Sarawak targets 8 percent GDP growth

Abang Johari delivering his speech at the IDECS 2020 opening ceremony. Photo: UKAS

KUCHING: Sarawak will continue to strive for an eight percent gross domestic product (GDP) growth by 2030 despite challenges posed by the Covid-19 pandemic.

Chief Minister Datuk Patinggi Abang Johari Tun Openg in stressing this said the economic growth is needed for the state to achieve a high income and developed status.

“In order to achieve a high income and advanced state by 2030, we will need to achieve an economic growth rate of eight percent annually to double the size of our economy from RM133 billion in 2018 to RM282 billion by 2030,” he said when officiating at an International Digital Economy Conference Sarawak (Idecs) 2020 at Borneo Convention Centre Kuching (BCCK) today.

Abang Johari said moving forward, Sarawak needed to enhance its productivity to remain competitive and at the same time, create a clean, healthy and resilient environment that would last for generations.

“On May 6, 2020, along with my cabinet, I established the Sarawak Economic Action Council (SEAC) to formulate the State government’s post Covid-19 exit economic strategy 2030,” he said.

The chief minister said his vision for Sarawak is that it would be a developed state by 2030 with a thriving data-driven economy and innovation.

“This is also where everyone enjoys economic prosperity, social inclusivity and a sustainable environment.

“In arriving at Sarawak’s vision, it is not only about economic growth, but it is also about cascading the wealth and prosperity equitably and sustainably to all the people of Sarawak,” he said.

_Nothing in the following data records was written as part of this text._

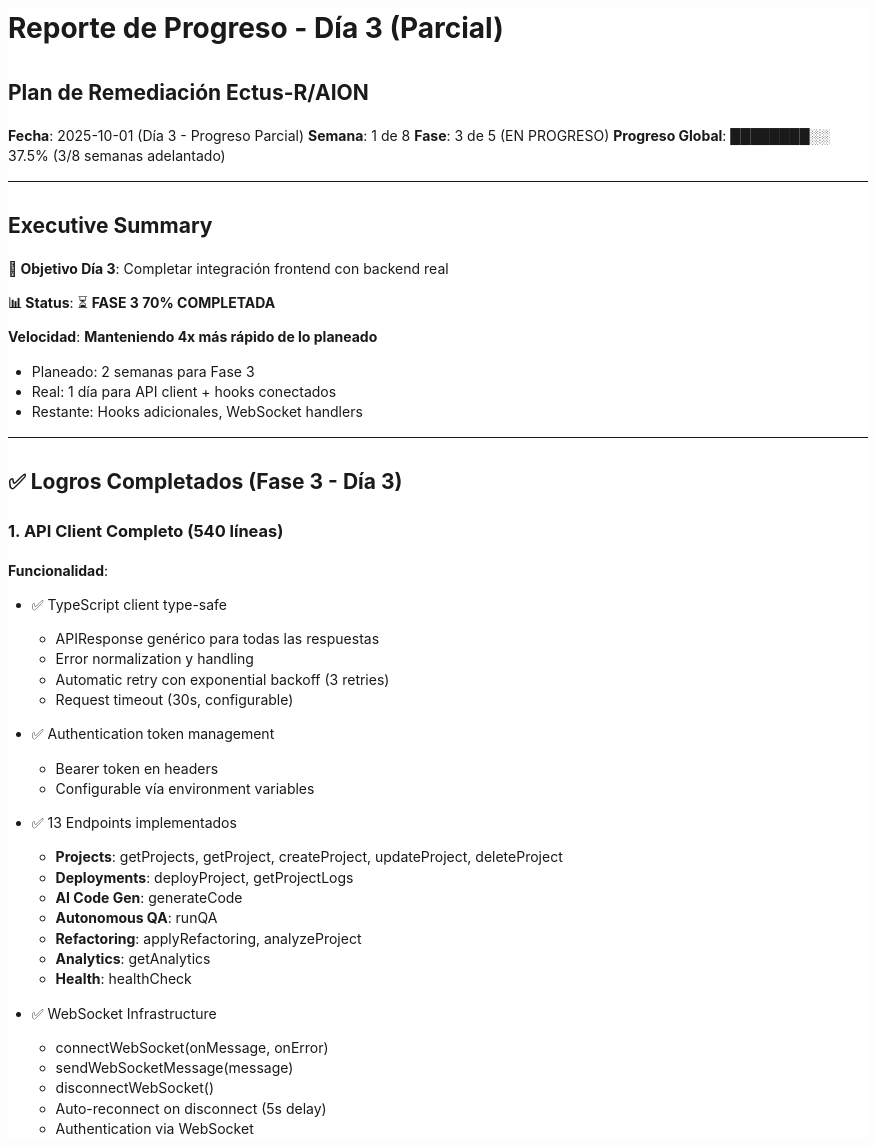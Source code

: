 # Reporte de Progreso - Día 3 (Parcial)
## Plan de Remediación Ectus-R/AION

**Fecha**: 2025-10-01 (Día 3 - Progreso Parcial)
**Semana**: 1 de 8
**Fase**: 3 de 5 (EN PROGRESO)
**Progreso Global**: ████████░░ 37.5% (3/8 semanas adelantado)

---

## Executive Summary

**🎯 Objetivo Día 3**: Completar integración frontend con backend real

**📊 Status**: ⏳ **FASE 3 70% COMPLETADA**

**Velocidad**: **Manteniendo 4x más rápido de lo planeado**
- Planeado: 2 semanas para Fase 3
- Real: 1 día para API client + hooks conectados
- Restante: Hooks adicionales, WebSocket handlers

---

## ✅ Logros Completados (Fase 3 - Día 3)

### 1. API Client Completo (540 líneas)

**Funcionalidad**:
- ✅ TypeScript client type-safe
  - APIResponse<T> genérico para todas las respuestas
  - Error normalization y handling
  - Automatic retry con exponential backoff (3 retries)
  - Request timeout (30s, configurable)

- ✅ Authentication token management
  - Bearer token en headers
  - Configurable vía environment variables

- ✅ 13 Endpoints implementados
  - **Projects**: getProjects, getProject, createProject, updateProject, deleteProject
  - **Deployments**: deployProject, getProjectLogs
  - **AI Code Gen**: generateCode
  - **Autonomous QA**: runQA
  - **Refactoring**: applyRefactoring, analyzeProject
  - **Analytics**: getAnalytics
  - **Health**: healthCheck

- ✅ WebSocket Infrastructure
  - connectWebSocket(onMessage, onError)
  - sendWebSocketMessage(message)
  - disconnectWebSocket()
  - Auto-reconnect on disconnect (5s delay)
  - Authentication via WebSocket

Abang Johari also noted that the impact of the Covid-19 pandemic on the world economy, which was expected to result in a loss of approximately US$5.8 trillion to US$8.8 trillion, according to the Asian Development Bank (ADB).

“Covid-19 will have permanent, long-term effects on how economies and financial systems operate in the future. We are no longer able to do ‘business as usual’,” he said.